On abolit en 1949 la loi n° 86 de 1945, qui fut remplacée par un équivalent communiste postulant plus ou moins les mêmes dispositions, sauf pour les institutions confessionnelles. Le 21 août 1965, suivant l'exemple de la Tchécoslovaquie, le nom du pays fut changé en «République socialiste de Roumanie» ("Republica Socialistă România"). |
Sous la pression des Soviétiques, notamment celle de Staline, la Constitution de la Roumanie révisée en 1952 prévoyait l’autonomie administrative et territoriale de la population des districts sicules, dans lesquels l’usage de la langue maternelle était garanti dans tous les domaines de la vie publique:
Constituţia din 1952
[...] Capitol introductiv [...] Articolul 68 1) În Republica Populara Română, procedura judiciară se face în limba română, asigurându-se în regiunile şi raioanele locuite de populaţie de alta naţionalitate decât cea română folosirea limbii materne a acelei populaţii.
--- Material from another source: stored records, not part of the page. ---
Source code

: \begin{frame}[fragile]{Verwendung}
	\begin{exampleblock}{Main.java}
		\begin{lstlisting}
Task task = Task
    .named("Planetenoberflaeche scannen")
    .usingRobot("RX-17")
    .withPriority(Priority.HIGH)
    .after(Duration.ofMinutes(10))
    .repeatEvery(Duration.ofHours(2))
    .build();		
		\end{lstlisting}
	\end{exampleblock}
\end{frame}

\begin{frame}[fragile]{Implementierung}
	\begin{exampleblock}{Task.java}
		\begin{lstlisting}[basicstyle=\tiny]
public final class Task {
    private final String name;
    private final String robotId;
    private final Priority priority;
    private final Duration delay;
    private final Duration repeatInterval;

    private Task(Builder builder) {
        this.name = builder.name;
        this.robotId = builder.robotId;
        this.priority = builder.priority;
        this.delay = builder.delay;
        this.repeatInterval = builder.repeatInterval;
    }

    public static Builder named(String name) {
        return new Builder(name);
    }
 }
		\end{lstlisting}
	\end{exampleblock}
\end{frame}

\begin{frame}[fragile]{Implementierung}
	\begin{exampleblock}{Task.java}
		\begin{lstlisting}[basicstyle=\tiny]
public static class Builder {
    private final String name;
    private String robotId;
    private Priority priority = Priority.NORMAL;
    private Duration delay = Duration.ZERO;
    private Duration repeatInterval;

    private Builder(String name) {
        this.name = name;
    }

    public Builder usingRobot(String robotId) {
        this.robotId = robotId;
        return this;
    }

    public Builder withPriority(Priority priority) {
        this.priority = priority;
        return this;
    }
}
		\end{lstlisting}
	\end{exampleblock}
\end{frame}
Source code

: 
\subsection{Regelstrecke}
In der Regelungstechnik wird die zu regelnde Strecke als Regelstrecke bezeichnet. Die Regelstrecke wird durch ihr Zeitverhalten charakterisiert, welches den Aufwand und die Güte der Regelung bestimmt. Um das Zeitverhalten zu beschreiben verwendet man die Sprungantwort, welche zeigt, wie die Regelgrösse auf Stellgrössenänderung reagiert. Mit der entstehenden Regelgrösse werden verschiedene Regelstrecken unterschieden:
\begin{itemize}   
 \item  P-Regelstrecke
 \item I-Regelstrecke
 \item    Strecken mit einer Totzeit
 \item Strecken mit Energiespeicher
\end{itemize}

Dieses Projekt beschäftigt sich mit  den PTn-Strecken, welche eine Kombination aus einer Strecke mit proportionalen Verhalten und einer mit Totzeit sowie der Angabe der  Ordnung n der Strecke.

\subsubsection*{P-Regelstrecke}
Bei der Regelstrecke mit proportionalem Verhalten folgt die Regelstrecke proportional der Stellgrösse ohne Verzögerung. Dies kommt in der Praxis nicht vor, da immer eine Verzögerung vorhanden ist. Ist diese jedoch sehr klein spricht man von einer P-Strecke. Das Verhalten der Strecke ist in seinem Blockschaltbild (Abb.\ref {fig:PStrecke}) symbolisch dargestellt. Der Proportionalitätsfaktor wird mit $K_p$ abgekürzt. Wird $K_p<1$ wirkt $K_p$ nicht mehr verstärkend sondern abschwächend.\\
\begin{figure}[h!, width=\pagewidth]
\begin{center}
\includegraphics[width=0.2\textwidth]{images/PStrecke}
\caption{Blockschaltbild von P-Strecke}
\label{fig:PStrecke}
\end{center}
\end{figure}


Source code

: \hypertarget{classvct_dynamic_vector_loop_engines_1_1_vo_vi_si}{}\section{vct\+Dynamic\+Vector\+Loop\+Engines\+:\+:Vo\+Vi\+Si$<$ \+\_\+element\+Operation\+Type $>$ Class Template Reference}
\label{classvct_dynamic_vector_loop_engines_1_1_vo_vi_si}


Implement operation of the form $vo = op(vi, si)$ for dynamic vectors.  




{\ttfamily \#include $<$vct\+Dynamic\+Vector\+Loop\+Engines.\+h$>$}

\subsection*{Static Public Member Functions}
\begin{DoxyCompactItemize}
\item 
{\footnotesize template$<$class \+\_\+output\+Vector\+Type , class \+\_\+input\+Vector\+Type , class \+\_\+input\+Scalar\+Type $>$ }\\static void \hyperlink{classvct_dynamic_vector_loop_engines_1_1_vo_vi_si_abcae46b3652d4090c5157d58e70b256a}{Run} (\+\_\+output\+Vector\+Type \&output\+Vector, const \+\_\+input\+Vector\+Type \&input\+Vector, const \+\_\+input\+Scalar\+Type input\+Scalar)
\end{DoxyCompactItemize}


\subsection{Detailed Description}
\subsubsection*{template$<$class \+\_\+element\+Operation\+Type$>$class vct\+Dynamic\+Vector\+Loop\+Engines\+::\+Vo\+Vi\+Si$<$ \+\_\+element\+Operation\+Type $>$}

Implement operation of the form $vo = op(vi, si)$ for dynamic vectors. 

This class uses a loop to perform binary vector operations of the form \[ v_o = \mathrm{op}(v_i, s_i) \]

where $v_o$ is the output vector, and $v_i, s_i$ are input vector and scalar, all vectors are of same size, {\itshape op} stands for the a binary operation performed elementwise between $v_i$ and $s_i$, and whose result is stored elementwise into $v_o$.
În Republica Populara Română se asigura minorităţilor naţionale folosirea libera a limbii materne, învăţămîntul de toate gradele în limba maternă, cărţi, ziare şi teatre în limba maternă. În raioanele locuite şi de populaţii de alta naţionalitate decât cea română, toate organele şi instituţiile vor folosi oral şi scris şi limba naţionalitatilor respective şi vor face numiri de funcţionari din rândul naţionalităţii respective sau al altor localnici care cunosc limba şi felul de trai al populaţiei locale. |
Constitution de 1952 Chapitre d'introduction [...] Les minorités nationales de la République populaire roumaine jouissent d'une pleine égalité en droits avec le peuple roumain. En République populaire roumaine, l'autonomie administrative et territoriale est assurée à la population hongroise des districts sicules, où elle forme une masse compacte. [...] En République populaire roumaine, les minorités nationales bénéficient du libre usage de leur langue maternelle, d'un enseignement à tous les niveaux dans leur langue maternelle, de livres, de journaux et de théâtres dans leur langue maternelle. Dans les districts habités par des populations d'une autre nationalité que la nationalité roumaine, tous les organismes et toutes les institutions doivent employer à l'oral et à l'écrit la langue de ces nationalités et embaucher des fonctionnaires de cette nationalité ou d'autres personnes locales qui connaissent la langue et la manière de vie de la population concernée. |
Pour en arriver à combler de bienfaits les Hongrois de Roumanie, le gouvernement roumain dut réorganiser administrativement les territoires de la plupart des départements (Județe) afin de centraliser la vie sociale des Hongrois dans le seul «Pays sicule». À cette fin, les écoles et les organismes de presse furent déplacés, ce qui favorisa le harcèlement des populations hongroises restées à l'extérieur de la région.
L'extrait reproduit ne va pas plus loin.